Automated Run-Time Control of TOUGH4 Simulations Using OpenCLAW

Hi everyone,

I’d like to share an approach we’ve been using to automatically monitor and steer TOUGH4 simulations during run-time, without modifying TOUGH4 source code. This is based on combining TOUGH4’s built-in run-time parameter update capability with a lightweight external AI agent call OpenCLAW.

The motivation is simple: for large, nonlinear simulations (multiphase, compositional, phase transitions, etc.), fixed numerical settings chosen before the run are often not optimal for the entire simulation.

What is OpenCLAW?

OpenCLAW is an AI agent which can be used as supervisory tool that:

• Monitors TOUGH4 log/output files while the simulation is running

• Diagnoses numerical behavior (e.g., convergence difficulty, frequent time-step cuts)

• Adjusts TOUGH4 computing parameters dynamically during execution

Think of it as a “numerical autopilot” that sits outside TOUGH4 and reacts to what the simulation is doing.

Importantly:

• No TOUGH4 source-code changes are required

• It works entirely through files TOUGH4 already reads and writes

Why This Works Well with TOUGH4

TOUGH4 already supports run-time modification of numerical parameters, including:

• Simulation end time (SimulationTimeEnd)

• Maximum time step (MaxTimeStep)

• Newton convergence criteria (relative, absolute, PV limits)

• Maximum Newton iterations

• Time-step reduction factor

• SAVE / time-series output frequency

• Program options via the IE array

• Monitoring of selected elements or connections

All of these can be updated through a text file named:

Parameter_Update_File

TOUGH4 periodically scans this file during the run.

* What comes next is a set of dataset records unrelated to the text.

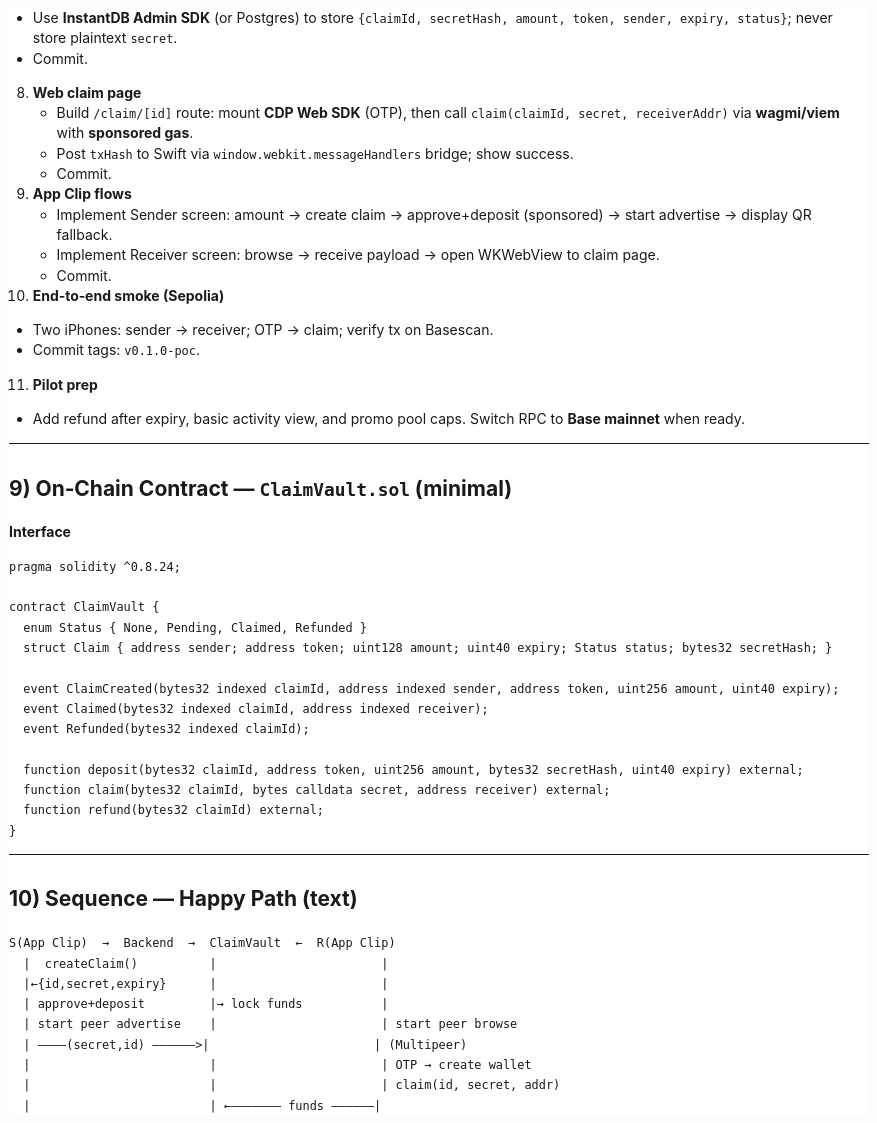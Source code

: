    - Use **InstantDB Admin SDK** (or Postgres) to store `{claimId, secretHash, amount, token, sender, expiry, status}`; never store plaintext `secret`.  
   - Commit.
8) **Web claim page**  
   - Build `/claim/[id]` route: mount **CDP Web SDK** (OTP), then call `claim(claimId, secret, receiverAddr)` via **wagmi/viem** with **sponsored gas**.  
   - Post `txHash` to Swift via `window.webkit.messageHandlers` bridge; show success.  
   - Commit.
9) **App Clip flows**  
   - Implement Sender screen: amount → create claim → approve+deposit (sponsored) → start advertise → display QR fallback.  
   - Implement Receiver screen: browse → receive payload → open WKWebView to claim page.  
   - Commit.
10) **End‑to‑end smoke (Sepolia)**  
   - Two iPhones: sender → receiver; OTP → claim; verify tx on Basescan.  
   - Commit tags: `v0.1.0‑poc`.
11) **Pilot prep**  
   - Add refund after expiry, basic activity view, and promo pool caps. Switch RPC to **Base mainnet** when ready.

---

## 9) On‑Chain Contract — `ClaimVault.sol` (minimal)
**Interface**
```solidity
pragma solidity ^0.8.24;

contract ClaimVault {
  enum Status { None, Pending, Claimed, Refunded }
  struct Claim { address sender; address token; uint128 amount; uint40 expiry; Status status; bytes32 secretHash; }

  event ClaimCreated(bytes32 indexed claimId, address indexed sender, address token, uint256 amount, uint40 expiry);
  event Claimed(bytes32 indexed claimId, address indexed receiver);
  event Refunded(bytes32 indexed claimId);

  function deposit(bytes32 claimId, address token, uint256 amount, bytes32 secretHash, uint40 expiry) external;
  function claim(bytes32 claimId, bytes calldata secret, address receiver) external;
  function refund(bytes32 claimId) external;
}
```

---

## 10) Sequence — Happy Path (text)
```
S(App Clip)  →  Backend  →  ClaimVault  ←  R(App Clip)
  |  createClaim()          |                       |
  |←{id,secret,expiry}      |                       |
  | approve+deposit         |→ lock funds           |
  | start peer advertise    |                       | start peer browse
  | ————(secret,id) ——————>|                       | (Multipeer)
  |                         |                       | OTP → create wallet
  |                         |                       | claim(id, secret, addr)
  |                         | ←——————— funds ——————|
```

If it detects changes made after the simulation starts, it immediately applies them.

This file-based interface is what OpenCLAW uses as its control channel.

How OpenCLAW Operates 

1. Monitor
   OpenCLAW continuously parses TOUGH4 log files, looking at:

   • Number of Newton iterations

   • Time-step acceptance/rejection

   • Repeated convergence failures

   • Phase changes at key locations

   • Time-step size and convergence behavior

2. Decide
   Based on predefined rules (currently heuristic / rule-based) or  any rules and actions that users provided:

   • Is the time step too aggressive?

   • Are Newton tolerances too tight or too loose?

   • Do we need more diagnostics at a specific element or connection?

3. Act
   OpenCLAW updates Parameter_Update_File to:

   • Reduce or increase time-step size

   • Adjust convergence criteria

   • Change SAVE or time-series output frequency

   • Activate monitoring for specific elements or connections

   • Change program options (through IE array)

TOUGH4 then picks up these changes automatically during its next scan.

Typical Use Cases

Some examples where this has been useful:

• Tightening Newton tolerances only during phase appearance/disappearance

• Automatically reducing time-step size after repeated NR failures

• Increasing output frequency temporarily to diagnose a local instability

• Relaxing conservative settings once the system becomes stable again

• Stop simulation at certain condiitons

• Monitoring fluid behavior at any elements and connections.

This avoids both:

• Overly conservative settings for the entire run

• Manual stop–edit–restart cycles

Advantages

• No source-code modification of TOUGH4

• Improves robustness of long, nonlinear simulations

• Reduces manual trial-and-error tuning

• Enables targeted diagnostics only when needed

• Natural path toward more intelligent / automated workflows

Final Thoughts

TOUGH4 already provides the hooks needed for adaptive control. OpenCLAW simply exploits those hooks in a systematic way. In practice, this turns TOUGH4 into a self-adjusting simulation system rather than a static one.